Из этой послеобеденной нирваны его вывел голос трактирщика:
– И что ты теперь собираешься делать?
– Выспаться, – отозвался Шах, все еще пребывая в уютно-теплой дреме.
– А потом?
Шах перестал разглядывать потолок и перевел взгляд на трактирщика.
– Не знаю, – признался он. – Наверно, пойду и попытаюсь совершить подвиг.
Услышав эти слова, Тромб на всякий случай ухватился за стойку. Никогда за всю известную ему историю Запустенья ни один герой, пребывающий в том состоянии, которое соответствует здравому уму и твердой памяти у обычных людей, не употреблял выражения типа “попробую” или “попытаюсь” в связи с предстоящим ему подвигом. Даже в самых рискованных и невероятных ситуациях вроде штурма Башни Черного Холма Хайриком Полуэльфом всего с тремя спутниками (о сопровождавшем его пятитысячном войске гномов история предпочла забыть) все участники были абсолютно уверены, что у них ВСЕ получится.
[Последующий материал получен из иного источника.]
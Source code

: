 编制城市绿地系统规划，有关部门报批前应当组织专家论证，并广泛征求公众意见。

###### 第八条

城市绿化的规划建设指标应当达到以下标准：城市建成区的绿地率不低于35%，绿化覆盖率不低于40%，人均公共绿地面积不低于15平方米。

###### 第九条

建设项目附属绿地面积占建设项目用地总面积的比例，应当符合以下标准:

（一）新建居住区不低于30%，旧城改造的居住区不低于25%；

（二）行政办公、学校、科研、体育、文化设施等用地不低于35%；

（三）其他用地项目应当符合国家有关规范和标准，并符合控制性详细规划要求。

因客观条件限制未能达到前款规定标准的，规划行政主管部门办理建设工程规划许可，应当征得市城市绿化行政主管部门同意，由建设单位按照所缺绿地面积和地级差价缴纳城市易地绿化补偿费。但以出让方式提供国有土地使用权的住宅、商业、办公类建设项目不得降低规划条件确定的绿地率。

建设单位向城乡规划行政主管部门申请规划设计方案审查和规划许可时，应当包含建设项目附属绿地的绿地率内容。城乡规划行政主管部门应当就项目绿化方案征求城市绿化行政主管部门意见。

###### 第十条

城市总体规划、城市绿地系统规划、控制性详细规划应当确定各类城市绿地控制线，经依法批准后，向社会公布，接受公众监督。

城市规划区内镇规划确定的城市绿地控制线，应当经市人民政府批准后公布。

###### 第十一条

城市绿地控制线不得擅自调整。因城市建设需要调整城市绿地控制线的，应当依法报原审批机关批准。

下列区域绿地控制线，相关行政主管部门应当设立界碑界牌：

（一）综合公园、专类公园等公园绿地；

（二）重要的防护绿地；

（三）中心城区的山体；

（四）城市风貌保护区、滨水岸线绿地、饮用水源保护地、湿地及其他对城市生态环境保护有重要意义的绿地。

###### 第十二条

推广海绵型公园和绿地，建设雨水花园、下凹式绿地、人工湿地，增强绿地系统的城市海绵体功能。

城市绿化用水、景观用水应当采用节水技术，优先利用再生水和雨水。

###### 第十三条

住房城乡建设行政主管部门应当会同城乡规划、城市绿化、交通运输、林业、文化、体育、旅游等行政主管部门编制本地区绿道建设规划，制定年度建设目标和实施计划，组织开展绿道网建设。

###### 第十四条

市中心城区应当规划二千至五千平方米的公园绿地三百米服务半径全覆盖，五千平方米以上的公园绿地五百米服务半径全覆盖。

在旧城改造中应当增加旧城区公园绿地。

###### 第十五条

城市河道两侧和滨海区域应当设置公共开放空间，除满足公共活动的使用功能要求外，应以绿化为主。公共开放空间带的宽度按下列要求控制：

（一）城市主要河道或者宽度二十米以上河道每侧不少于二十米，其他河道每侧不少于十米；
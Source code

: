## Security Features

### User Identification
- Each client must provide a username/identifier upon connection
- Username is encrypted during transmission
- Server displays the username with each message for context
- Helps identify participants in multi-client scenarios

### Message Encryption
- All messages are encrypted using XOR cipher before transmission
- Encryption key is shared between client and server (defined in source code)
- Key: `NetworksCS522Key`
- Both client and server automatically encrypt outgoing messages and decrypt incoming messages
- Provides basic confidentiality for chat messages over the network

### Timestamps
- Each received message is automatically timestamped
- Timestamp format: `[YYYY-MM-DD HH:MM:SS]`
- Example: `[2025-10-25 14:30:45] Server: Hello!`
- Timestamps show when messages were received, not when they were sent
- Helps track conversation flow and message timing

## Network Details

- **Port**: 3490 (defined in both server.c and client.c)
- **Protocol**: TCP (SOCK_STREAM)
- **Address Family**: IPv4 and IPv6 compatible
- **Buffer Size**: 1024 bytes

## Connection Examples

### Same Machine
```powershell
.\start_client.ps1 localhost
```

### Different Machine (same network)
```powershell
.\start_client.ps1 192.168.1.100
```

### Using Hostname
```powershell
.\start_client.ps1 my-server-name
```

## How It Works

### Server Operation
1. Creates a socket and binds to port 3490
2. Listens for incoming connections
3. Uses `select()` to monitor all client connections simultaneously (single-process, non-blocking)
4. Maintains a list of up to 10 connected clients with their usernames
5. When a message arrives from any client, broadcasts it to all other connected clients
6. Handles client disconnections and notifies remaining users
Тромб старательно протер свой магический глаз, посмотрел на парнишку и, не увидев абсолютно ничего, пришел к выводу, что паренек в самое ближайшее время станет величайшим героем – если, конечно, каким-нибудь невероятным чудом останется живым.
– А как ты совершил свой первый подвиг? – поинтересовался он.
– Я ведь говорил, что не помню.
– А ты постарайся, – не отставал трактирщик. – Попробуй припомнить, что было перед тем, как ты его совершил.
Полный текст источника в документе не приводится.